Yabancı Şirkette Çalışan Türke İslamofobik Ayrımcılık

Okurlarımızdan İbrahim Aybek, Portekiz'de 'Teleperformance Portugal' adlı şirkette bir süredir müşteri temsilcisi olarak çalışıyordu. Kendisi dini vecibelerini yerine getirmeyi tercih ettiğinden Cuma namazına gitmesiyle başlayan bir dizi mobbinge maruz kaldığını ve sonrasında da işten çıkarıldığını gazetemize aktardı. Ne acıdır ki mobbingi uygulayanların kendisi gibi Türk olması, diğer yandan Portekizli ve farklı milletlerden çalışanların ise duruma üzülmüş olmaları son derece düşündürücüdür...
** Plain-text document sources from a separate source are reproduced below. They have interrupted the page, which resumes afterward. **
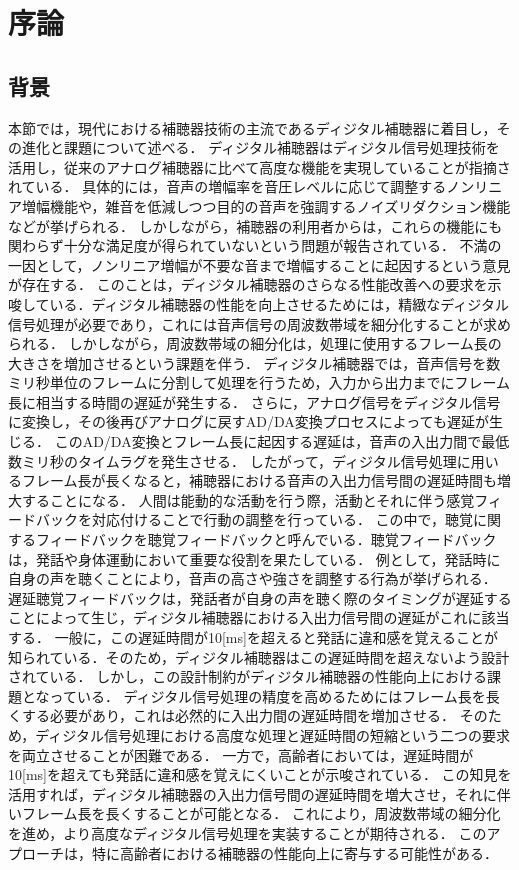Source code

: \chapter{序論}
\section{背景}
本節では，現代における補聴器技術の主流であるディジタル補聴器に着目し，その進化と課題について述べる．
ディジタル補聴器はディジタル信号処理技術を活用し，従来のアナログ補聴器に比べて高度な機能を実現していることが指摘されている\cite{EaringAids_20}\cite{EaringAids-2}．
具体的には，音声の増幅率を音圧レベルに応じて調整するノンリニア増幅機能や，雑音を低減しつつ目的の音声を強調するノイズリダクション機能などが挙げられる．
しかしながら，補聴器の利用者からは，これらの機能にも関わらず十分な満足度が得られていないという問題が報告されている\cite{Manzokudo}．
不満の一因として，ノンリニア増幅が不要な音まで増幅することに起因するという意見が存在する．
このことは，ディジタル補聴器のさらなる性能改善への要求を示唆している．ディジタル補聴器の性能を向上させるためには，精緻なディジタル信号処理が必要であり，これには音声信号の周波数帯域を細分化することが求められる．
しかしながら，周波数帯域の細分化は，処理に使用するフレーム長の大きさを増加させるという課題を伴う．
ディジタル補聴器では，音声信号を数ミリ秒単位のフレームに分割して処理を行うため，入力から出力までにフレーム長に相当する時間の遅延が発生する．
さらに，アナログ信号をディジタル信号に変換し，その後再びアナログに戻すAD/DA変換プロセスによっても遅延が生じる．
このAD/DA変換とフレーム長に起因する遅延は，音声の入出力間で最低数ミリ秒のタイムラグを発生させる．
したがって，ディジタル信号処理に用いるフレーム長が長くなると，補聴器における音声の入出力信号間の遅延時間も増大することになる．
人間は能動的な活動を行う際，活動とそれに伴う感覚フィードバックを対応付けることで行動の調整を行っている．
この中で，聴覚に関するフィードバックを聴覚フィードバックと呼んでいる\cite{DAF}．聴覚フィードバックは，発話や身体運動において重要な役割を果たしている．
例として，発話時に自身の声を聴くことにより，音声の高さや強さを調整する行為が挙げられる．
遅延聴覚フィードバックは，発話者が自身の声を聴く際のタイミングが遅延することによって生じ，ディジタル補聴器における入出力信号間の遅延がこれに該当する．
一般に，この遅延時間が10[ms]を超えると発話に違和感を覚えることが知られている\cite{DelayTime-ninnchi}．そのため，ディジタル補聴器はこの遅延時間を超えないよう設計されている\cite{EaringAids_20}．
しかし，この設計制約がディジタル補聴器の性能向上における課題となっている．
ディジタル信号処理の精度を高めるためにはフレーム長を長くする必要があり，これは必然的に入出力間の遅延時間を増加させる．
そのため，ディジタル信号処理における高度な処理と遅延時間の短縮という二つの要求を両立させることが困難である．
一方で，高齢者においては，遅延時間が10[ms]を超えても発話に違和感を覚えにくいことが示唆されている\cite{shigematu-toukyoushibu}．
この知見を活用すれば，ディジタル補聴器の入出力信号間の遅延時間を増大させ，それに伴いフレーム長を長くすることが可能となる．
これにより，周波数帯域の細分化を進め，より高度なディジタル信号処理を実装することが期待される．
このアプローチは，特に高齢者における補聴器の性能向上に寄与する可能性がある．

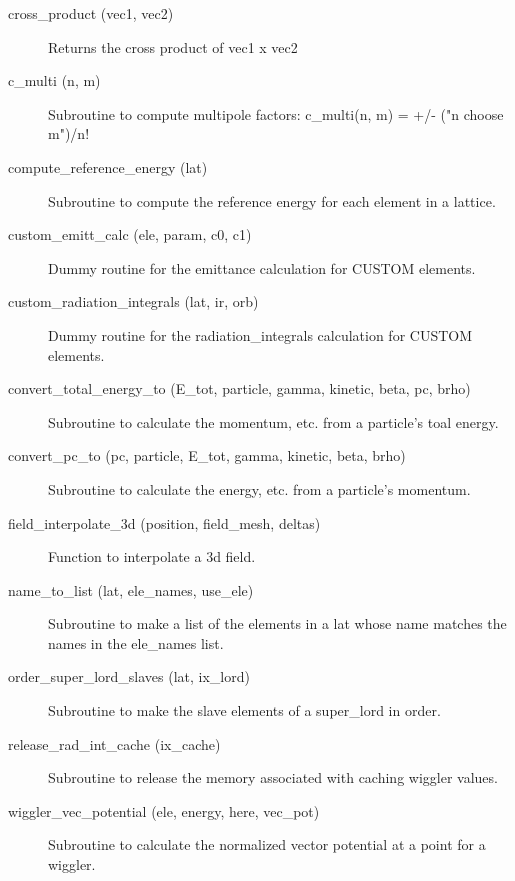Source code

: \begin{description}

\item[cross_product (vec1, vec2)] \Newline 
Returns the cross product of vec1 x vec2

\item[c_multi (n, m)] \Newline
Subroutine to compute multipole factors: 
c_multi(n, m) = +/- ("n choose m")/n! 

\item[compute_reference_energy (lat)] \Newline
Subroutine to compute the reference energy for each element in a lattice. 

\item[custom_emitt_calc (ele, param, c0, c1)] \Newline
Dummy routine for the emittance calculation for CUSTOM elements. 

\item[custom_radiation_integrals (lat, ir, orb)] \Newline
Dummy routine for the radiation_integrals calculation for CUSTOM elements. 

\item[convert_total_energy_to (E_tot, particle, gamma, kinetic, beta, pc, brho)] \Newline
Subroutine to calculate the momentum, etc. from a particle's toal energy. 

\item[convert_pc_to (pc, particle, E_tot, gamma, kinetic, beta, brho)] \Newline
Subroutine to calculate the energy, etc. from a particle's momentum. 

\item[field_interpolate_3d (position, field_mesh, deltas)] \Newline
Function to interpolate a 3d field. 

\item[name_to_list (lat, ele_names, use_ele)] \Newline
Subroutine to make a list of the elements in a lat 
whose name matches the names in the ele_names list. 

\item[order_super_lord_slaves (lat, ix_lord)] \Newline
Subroutine to make the slave elements of a super_lord in order. 

\item[release_rad_int_cache (ix_cache)] \Newline 
     Subroutine to release the memory associated with caching wiggler values.

\item[wiggler_vec_potential (ele, energy, here, vec_pot)] \Newline
Subroutine to calculate the normalized vector potential at a point for a wiggler.

\end{description}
Yabancı Şirkette Çalışan Türke İslamofobik Ayrımcılık
09 Haziran 2022 - 20:10
Olayı, İbrahim Aybek'in kendi ağzından olduğu gibi aktarıyoruz:

"Teleperformance Portugal isimli şirkette maruz bırakıldığım islamofobi tabanlı ayrımcılık ve mobbing hakkında basın açıklamamdır:

Teleperformance Portugal şirketi 20.000 çalışanı bulunan ve içerisinde farklı milletlerden, farklı dinlerden ve farklı kültürlerden insanların huzur ve barış içinde çalıştıkları bir şirkettir.

18 Nisan 2022 tarihinde Teleperformance Portugal firmasında, dünyaca ünlü bir sosyal medyanın reklam projesinde müşteri temsilcisi olarak çalışmak üzere eğitime kabul edildim. Başka projelerden de kabul almış olmama rağmen bu şirketi seçmiştim.

Şirkette eğitim aldığımız sürede şirket bize, temel ilke değerlerinden bahsetti. Bu ilkelerden bir tanesi de çoğulculuk ilkesi ve farklı kültürlere saygı üzerine idi. Ancak başıma gelenler bize anlatılanların tam tersi bir Orta Çağ kafasının, Hitler anlayışının hala şirkette önemli görevlerde bulunan yöneticilerde hakim olduğunu gösterdi.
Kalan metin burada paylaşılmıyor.